### Activity
All the data that follows should be repeated exactly, without a single picture.

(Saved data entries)
###
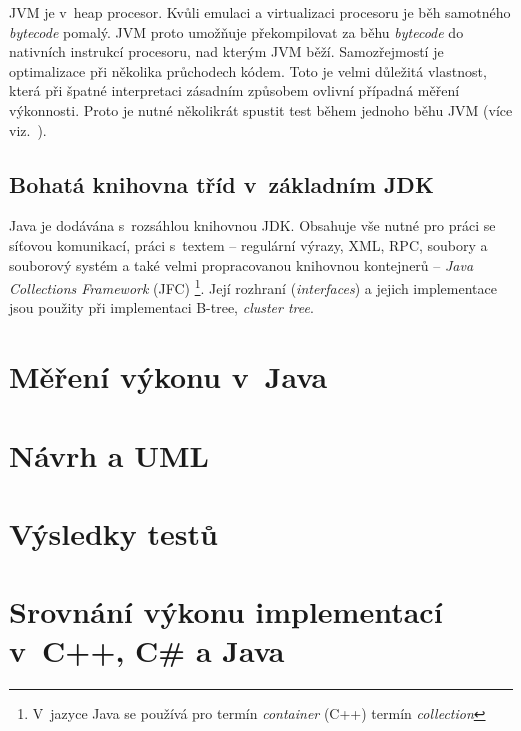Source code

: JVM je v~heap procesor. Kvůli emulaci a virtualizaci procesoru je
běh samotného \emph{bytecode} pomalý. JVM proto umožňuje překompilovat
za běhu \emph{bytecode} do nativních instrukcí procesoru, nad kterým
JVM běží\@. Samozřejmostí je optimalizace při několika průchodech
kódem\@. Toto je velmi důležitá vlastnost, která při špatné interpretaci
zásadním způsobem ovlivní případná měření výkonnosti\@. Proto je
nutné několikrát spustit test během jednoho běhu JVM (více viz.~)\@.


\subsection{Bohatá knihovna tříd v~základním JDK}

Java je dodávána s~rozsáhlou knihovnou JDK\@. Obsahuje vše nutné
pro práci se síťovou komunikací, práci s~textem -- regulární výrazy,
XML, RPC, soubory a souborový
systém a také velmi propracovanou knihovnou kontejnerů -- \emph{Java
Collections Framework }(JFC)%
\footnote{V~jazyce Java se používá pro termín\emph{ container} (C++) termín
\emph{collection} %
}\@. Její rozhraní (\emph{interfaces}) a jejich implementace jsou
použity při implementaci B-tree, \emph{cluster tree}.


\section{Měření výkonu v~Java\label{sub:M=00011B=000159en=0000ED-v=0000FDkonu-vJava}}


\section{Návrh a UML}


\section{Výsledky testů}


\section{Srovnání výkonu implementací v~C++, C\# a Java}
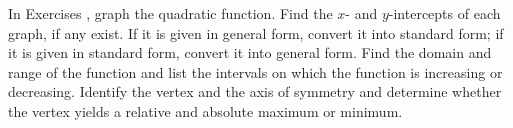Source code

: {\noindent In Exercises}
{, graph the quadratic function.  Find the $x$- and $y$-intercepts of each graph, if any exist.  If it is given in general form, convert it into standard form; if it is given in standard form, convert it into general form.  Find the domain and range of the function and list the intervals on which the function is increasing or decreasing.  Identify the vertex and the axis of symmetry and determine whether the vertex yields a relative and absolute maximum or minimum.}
###
### Written response
Source code

: JVM je v~heap procesor. Kvůli emulaci a virtualizaci procesoru je
běh samotného \emph{bytecode} pomalý. JVM proto umožňuje překompilovat
za běhu \emph{bytecode} do nativních instrukcí procesoru, nad kterým
JVM běží\@. Samozřejmostí je optimalizace při několika průchodech
kódem\@. Toto je velmi důležitá vlastnost, která při špatné interpretaci
zásadním způsobem ovlivní případná měření výkonnosti\@. Proto je
nutné několikrát spustit test během jednoho běhu JVM (více viz.~)\@.


\subsection{Bohatá knihovna tříd v~základním JDK}

Java je dodávána s~rozsáhlou knihovnou JDK\@. Obsahuje vše nutné
pro práci se síťovou komunikací, práci s~textem -- regulární výrazy,
XML, RPC, soubory a souborový
systém a také velmi propracovanou knihovnou kontejnerů -- \emph{Java
Collections Framework }(JFC)%
\footnote{V~jazyce Java se používá pro termín\emph{ container} (C++) termín
\emph{collection} %
}\@. Její rozhraní (\emph{interfaces}) a jejich implementace jsou
použity při implementaci B-tree, \emph{cluster tree}.


\section{Měření výkonu v~Java\label{sub:M=00011B=000159en=0000ED-v=0000FDkonu-vJava}}


\section{Návrh a UML}


\section{Výsledky testů}


\section{Srovnání výkonu implementací v~C++, C\# a Java}
Source code

: {\noindent In Exercises}
{, graph the quadratic function.  Find the $x$- and $y$-intercepts of each graph, if any exist.  If it is given in general form, convert it into standard form; if it is given in standard form, convert it into general form.  Find the domain and range of the function and list the intervals on which the function is increasing or decreasing.  Identify the vertex and the axis of symmetry and determine whether the vertex yields a relative and absolute maximum or minimum.}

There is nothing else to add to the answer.